Amazon is not the only firm downsizing its workforce, with Microsoft, Meta, and CrowdStrike also announcing layoffs this year. Microsoft announced recently that it will be laying off almost 4% of its workforce in a bid to “rein in costs amid hefty investments in artificial intelligence infrastructure.” That will affect approximately 6,000 employees, particularly those in sales.

The soaring costs of building its AI infrastructure has seen Microsoft’s cloud margins shrink compared to 2024, hence the reduction of “organisational layers with fewer managers.”

Microsoft’s gaming division has also been impacted by the layoffs, with 10% of its staff reportedly cut.

At Meta, 5% of its workforce comprising of the company’s “lowest performers” are to go. CEO Mark Zuckerberg has warned employees more job cuts are likely as the year progresses, and a Meta spokesperson has said cuts will “raise the bar” for performance management.

CrowdStrike’s announcement of its plans to lay off around 500 employees means 5% of its total workforce will be looking for other work. Like Amazon, Microsoft, and Meta, the cuts are part of cost-cutting strategies set against confident financial predictions for profit, with a projected FY2026 revenue between $4.74 billion and $4.81 billion. Cybersecurity is not being spared from workforce losses as businesses in the tech sector strive to balance their revenue ambitions with efficient, cost-effective operations that are cheaper to run.
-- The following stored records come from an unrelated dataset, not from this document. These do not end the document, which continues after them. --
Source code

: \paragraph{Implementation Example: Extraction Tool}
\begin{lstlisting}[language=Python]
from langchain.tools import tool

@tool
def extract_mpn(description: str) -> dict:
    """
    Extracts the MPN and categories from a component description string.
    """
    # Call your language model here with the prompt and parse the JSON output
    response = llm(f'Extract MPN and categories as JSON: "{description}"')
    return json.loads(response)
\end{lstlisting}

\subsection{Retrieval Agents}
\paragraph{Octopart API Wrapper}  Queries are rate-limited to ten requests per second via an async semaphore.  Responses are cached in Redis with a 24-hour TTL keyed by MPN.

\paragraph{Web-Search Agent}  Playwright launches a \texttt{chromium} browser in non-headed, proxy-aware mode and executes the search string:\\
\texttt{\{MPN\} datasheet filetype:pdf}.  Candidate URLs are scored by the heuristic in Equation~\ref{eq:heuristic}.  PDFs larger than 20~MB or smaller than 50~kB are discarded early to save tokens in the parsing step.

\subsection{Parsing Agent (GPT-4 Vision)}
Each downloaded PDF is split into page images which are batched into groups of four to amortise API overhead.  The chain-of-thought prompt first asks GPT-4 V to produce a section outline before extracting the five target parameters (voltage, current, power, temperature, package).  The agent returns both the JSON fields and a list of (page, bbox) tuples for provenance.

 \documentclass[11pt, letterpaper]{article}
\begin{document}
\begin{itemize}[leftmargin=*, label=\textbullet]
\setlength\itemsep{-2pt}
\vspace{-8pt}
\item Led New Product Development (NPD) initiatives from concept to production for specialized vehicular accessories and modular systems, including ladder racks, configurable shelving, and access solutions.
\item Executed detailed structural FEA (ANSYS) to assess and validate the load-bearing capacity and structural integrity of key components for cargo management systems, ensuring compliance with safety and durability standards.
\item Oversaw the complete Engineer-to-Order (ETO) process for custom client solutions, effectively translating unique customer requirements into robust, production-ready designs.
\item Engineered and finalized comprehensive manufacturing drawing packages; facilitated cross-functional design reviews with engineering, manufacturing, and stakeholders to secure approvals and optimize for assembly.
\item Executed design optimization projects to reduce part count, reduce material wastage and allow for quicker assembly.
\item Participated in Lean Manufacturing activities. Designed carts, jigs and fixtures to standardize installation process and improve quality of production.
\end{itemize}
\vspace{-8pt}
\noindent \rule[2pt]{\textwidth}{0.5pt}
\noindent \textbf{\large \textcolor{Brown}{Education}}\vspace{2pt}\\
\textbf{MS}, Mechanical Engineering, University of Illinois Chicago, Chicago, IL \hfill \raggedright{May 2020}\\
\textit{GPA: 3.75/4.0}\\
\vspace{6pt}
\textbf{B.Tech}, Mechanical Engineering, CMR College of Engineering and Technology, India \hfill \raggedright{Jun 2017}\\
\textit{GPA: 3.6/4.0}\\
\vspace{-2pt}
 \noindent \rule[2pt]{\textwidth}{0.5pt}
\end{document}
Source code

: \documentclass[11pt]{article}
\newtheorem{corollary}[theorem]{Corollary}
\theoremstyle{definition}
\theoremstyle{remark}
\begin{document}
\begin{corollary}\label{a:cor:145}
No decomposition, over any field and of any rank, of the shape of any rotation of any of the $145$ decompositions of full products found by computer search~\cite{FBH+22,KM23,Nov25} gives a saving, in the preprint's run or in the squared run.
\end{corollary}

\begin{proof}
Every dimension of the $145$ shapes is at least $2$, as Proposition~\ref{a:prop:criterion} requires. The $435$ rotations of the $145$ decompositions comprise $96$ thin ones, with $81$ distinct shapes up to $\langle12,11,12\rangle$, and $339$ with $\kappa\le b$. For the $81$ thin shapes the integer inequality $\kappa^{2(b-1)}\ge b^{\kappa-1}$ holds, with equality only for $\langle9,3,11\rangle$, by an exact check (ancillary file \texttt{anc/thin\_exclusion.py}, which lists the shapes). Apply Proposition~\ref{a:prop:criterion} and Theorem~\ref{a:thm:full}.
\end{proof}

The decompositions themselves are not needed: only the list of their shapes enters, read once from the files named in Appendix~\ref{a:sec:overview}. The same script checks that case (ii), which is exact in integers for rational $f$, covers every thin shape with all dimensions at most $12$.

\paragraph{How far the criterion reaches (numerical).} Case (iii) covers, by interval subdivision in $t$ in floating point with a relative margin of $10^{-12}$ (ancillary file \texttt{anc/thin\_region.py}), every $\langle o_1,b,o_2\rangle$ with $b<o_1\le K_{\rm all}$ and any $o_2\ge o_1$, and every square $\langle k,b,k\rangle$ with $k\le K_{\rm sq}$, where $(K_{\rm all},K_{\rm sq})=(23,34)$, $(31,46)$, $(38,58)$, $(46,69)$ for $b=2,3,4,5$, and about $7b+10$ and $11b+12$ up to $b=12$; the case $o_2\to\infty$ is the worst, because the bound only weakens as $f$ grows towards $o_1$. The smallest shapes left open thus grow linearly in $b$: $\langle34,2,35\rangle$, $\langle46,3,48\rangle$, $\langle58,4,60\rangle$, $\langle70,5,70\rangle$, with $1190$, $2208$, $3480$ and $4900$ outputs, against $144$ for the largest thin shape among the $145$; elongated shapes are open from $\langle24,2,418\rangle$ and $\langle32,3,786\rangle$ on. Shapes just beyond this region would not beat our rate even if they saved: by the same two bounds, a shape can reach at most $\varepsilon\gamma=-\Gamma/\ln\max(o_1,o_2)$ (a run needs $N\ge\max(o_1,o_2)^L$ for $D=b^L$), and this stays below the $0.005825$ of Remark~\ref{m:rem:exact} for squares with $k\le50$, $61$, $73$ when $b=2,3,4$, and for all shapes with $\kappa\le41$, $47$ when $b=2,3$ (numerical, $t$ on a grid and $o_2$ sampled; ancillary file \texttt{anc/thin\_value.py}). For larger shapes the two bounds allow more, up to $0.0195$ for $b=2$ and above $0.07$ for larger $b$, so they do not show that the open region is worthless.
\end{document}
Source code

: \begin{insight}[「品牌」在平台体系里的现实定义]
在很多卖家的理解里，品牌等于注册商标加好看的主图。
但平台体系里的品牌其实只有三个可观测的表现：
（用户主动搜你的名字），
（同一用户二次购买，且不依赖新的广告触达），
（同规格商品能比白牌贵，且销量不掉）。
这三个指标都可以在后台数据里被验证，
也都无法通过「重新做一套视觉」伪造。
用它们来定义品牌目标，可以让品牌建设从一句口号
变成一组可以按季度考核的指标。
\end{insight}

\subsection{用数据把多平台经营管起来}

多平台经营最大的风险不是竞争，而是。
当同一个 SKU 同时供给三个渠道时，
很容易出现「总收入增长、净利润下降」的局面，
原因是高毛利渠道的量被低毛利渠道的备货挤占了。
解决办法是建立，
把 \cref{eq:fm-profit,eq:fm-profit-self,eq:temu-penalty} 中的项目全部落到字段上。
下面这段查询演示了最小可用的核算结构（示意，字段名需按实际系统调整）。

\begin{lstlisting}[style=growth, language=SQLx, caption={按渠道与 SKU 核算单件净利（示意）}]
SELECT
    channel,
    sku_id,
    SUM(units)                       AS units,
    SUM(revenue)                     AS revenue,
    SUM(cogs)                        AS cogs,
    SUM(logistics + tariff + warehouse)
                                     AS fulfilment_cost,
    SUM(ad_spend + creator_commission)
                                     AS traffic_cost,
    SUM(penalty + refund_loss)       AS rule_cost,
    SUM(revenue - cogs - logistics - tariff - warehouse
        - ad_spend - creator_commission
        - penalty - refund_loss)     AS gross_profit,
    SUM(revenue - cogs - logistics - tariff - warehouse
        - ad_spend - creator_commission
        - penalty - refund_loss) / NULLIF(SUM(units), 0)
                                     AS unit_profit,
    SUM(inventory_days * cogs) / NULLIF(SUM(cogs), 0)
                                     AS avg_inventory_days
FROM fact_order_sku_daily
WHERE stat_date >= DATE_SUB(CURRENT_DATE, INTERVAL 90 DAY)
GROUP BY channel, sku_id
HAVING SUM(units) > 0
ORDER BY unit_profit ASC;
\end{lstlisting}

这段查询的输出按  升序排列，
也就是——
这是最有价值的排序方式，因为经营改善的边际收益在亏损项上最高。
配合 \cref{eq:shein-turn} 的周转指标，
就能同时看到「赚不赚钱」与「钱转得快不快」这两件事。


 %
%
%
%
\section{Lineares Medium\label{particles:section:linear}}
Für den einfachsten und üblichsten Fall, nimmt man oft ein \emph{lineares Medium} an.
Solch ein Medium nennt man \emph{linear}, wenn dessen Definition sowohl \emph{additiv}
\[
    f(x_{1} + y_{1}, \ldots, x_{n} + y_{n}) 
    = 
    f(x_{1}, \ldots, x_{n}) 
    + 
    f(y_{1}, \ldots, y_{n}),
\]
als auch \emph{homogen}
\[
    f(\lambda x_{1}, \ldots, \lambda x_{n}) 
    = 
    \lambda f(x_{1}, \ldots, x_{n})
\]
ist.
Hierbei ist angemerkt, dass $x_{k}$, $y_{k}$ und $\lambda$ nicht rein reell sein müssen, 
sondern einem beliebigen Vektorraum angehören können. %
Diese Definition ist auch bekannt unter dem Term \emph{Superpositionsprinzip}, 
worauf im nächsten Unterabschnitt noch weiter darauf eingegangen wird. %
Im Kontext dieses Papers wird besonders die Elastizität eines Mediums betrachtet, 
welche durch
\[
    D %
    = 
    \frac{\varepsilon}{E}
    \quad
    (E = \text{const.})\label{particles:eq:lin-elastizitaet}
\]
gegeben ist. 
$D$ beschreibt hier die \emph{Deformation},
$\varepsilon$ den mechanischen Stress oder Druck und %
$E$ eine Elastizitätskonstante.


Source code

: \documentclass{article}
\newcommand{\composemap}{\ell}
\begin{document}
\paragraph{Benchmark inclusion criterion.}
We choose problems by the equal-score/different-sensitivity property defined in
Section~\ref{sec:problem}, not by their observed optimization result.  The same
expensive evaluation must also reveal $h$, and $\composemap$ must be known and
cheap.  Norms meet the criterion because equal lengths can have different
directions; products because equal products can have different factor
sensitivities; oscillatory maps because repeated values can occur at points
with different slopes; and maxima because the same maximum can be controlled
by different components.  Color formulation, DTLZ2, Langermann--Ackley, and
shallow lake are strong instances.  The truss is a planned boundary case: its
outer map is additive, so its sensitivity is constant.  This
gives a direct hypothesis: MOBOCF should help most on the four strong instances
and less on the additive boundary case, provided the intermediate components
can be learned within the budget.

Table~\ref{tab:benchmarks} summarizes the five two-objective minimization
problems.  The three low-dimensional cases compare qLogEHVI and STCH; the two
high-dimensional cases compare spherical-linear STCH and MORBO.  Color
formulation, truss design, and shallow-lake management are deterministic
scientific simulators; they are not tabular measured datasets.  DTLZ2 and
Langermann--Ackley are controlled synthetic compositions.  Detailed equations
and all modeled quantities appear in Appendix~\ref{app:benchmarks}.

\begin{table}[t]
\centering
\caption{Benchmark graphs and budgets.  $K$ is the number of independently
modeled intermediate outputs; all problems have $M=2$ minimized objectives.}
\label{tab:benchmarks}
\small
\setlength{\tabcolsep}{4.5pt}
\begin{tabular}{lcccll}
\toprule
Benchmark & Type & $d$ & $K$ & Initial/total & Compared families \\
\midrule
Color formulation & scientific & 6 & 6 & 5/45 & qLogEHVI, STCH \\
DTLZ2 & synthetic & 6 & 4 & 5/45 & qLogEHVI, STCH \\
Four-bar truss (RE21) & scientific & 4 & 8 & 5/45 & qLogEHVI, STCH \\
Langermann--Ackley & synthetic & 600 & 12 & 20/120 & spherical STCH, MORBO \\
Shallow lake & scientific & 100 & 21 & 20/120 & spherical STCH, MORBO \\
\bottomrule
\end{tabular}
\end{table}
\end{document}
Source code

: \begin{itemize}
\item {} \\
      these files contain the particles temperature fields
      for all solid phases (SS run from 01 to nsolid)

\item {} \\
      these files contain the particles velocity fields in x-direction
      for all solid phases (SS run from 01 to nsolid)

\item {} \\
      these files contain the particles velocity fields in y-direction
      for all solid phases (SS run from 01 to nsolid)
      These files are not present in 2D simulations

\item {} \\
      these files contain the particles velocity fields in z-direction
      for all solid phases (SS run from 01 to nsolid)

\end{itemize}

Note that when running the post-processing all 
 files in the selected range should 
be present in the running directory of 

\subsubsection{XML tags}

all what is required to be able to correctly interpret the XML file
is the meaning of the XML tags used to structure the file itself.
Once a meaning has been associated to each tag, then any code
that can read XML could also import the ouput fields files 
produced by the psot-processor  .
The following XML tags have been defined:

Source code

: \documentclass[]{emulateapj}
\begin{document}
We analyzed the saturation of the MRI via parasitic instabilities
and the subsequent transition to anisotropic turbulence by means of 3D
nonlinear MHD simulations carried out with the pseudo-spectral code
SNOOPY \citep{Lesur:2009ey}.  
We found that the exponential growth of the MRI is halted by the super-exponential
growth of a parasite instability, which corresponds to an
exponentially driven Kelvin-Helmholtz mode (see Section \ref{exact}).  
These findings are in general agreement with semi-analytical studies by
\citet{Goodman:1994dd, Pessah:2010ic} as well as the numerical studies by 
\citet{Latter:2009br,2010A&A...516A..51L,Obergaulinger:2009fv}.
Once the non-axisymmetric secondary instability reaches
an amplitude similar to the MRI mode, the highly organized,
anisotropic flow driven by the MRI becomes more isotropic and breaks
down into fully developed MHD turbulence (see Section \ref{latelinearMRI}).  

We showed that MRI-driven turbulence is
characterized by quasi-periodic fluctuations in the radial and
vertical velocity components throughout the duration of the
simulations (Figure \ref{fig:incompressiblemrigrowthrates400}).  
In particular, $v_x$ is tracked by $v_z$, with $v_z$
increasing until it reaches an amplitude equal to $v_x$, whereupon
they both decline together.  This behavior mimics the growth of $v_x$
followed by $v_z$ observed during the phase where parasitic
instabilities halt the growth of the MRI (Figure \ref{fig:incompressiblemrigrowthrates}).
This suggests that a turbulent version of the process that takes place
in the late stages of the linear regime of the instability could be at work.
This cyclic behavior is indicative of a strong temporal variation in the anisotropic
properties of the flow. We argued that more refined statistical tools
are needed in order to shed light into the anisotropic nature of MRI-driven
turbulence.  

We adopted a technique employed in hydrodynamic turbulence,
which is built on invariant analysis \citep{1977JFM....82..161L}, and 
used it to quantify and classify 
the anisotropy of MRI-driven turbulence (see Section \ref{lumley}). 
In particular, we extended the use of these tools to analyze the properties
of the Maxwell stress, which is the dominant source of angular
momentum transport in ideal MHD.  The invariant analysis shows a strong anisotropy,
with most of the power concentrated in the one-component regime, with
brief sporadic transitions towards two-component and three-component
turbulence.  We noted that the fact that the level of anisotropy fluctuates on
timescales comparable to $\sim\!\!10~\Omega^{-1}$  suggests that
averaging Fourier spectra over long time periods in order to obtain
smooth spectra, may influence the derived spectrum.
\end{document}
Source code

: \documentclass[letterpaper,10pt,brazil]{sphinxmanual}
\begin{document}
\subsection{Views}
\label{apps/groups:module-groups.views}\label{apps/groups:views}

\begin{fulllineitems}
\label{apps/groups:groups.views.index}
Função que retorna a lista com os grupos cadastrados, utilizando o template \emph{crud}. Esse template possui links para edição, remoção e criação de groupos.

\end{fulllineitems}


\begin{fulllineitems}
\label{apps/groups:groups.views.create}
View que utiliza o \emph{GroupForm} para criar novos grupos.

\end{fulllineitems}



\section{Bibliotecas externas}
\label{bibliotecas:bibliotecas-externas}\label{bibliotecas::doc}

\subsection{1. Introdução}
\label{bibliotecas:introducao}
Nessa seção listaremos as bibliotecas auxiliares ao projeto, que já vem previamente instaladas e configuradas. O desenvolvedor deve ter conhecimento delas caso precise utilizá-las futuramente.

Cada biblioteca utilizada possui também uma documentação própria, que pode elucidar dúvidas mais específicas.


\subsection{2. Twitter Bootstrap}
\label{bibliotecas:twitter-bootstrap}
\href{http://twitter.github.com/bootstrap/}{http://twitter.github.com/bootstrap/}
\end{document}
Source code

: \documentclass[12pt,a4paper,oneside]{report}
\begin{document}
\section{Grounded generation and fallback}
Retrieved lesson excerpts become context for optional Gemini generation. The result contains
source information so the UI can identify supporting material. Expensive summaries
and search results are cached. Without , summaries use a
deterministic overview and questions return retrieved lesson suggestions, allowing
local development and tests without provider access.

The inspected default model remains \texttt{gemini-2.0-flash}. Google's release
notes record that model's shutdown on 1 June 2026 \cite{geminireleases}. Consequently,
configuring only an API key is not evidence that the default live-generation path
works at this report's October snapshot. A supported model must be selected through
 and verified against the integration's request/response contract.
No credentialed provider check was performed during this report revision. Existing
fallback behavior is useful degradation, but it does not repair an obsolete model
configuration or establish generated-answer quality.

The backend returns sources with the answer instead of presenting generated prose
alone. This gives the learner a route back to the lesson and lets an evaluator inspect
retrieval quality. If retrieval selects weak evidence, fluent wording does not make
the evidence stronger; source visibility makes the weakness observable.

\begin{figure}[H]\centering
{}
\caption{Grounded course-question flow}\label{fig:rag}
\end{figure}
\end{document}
Historic, widespread workforce cuts have often been performance-related in more than name, but 2025’s trend of tech layoffs paints a different picture, one that is driven by AI automation, restructuring, and shifts towards smaller teams whose work is supplemented by AI. Few industries are escaping the impact of AI as it reshapes roles and tears through traditional operations.

Long term job stability in tech companies may soon become merely something future generations hear about as part of industry myth. A World Economic Forum paper reveals 41% of global companies are expecting to reduce their workforce by 2030 because of AI. Halfway to the end of the decade, and many traditional tech and cloud roles are under pressure, and evidence suggests even mid-career professionals working in adaptable roles are at higher risk of job losses. AI is on the way to dominate the cloud job market at levels previous generations of technology never achieved.

(Image source: “Dark Skies” by CaptPiper is licensed under CC BY-NC 2.0.)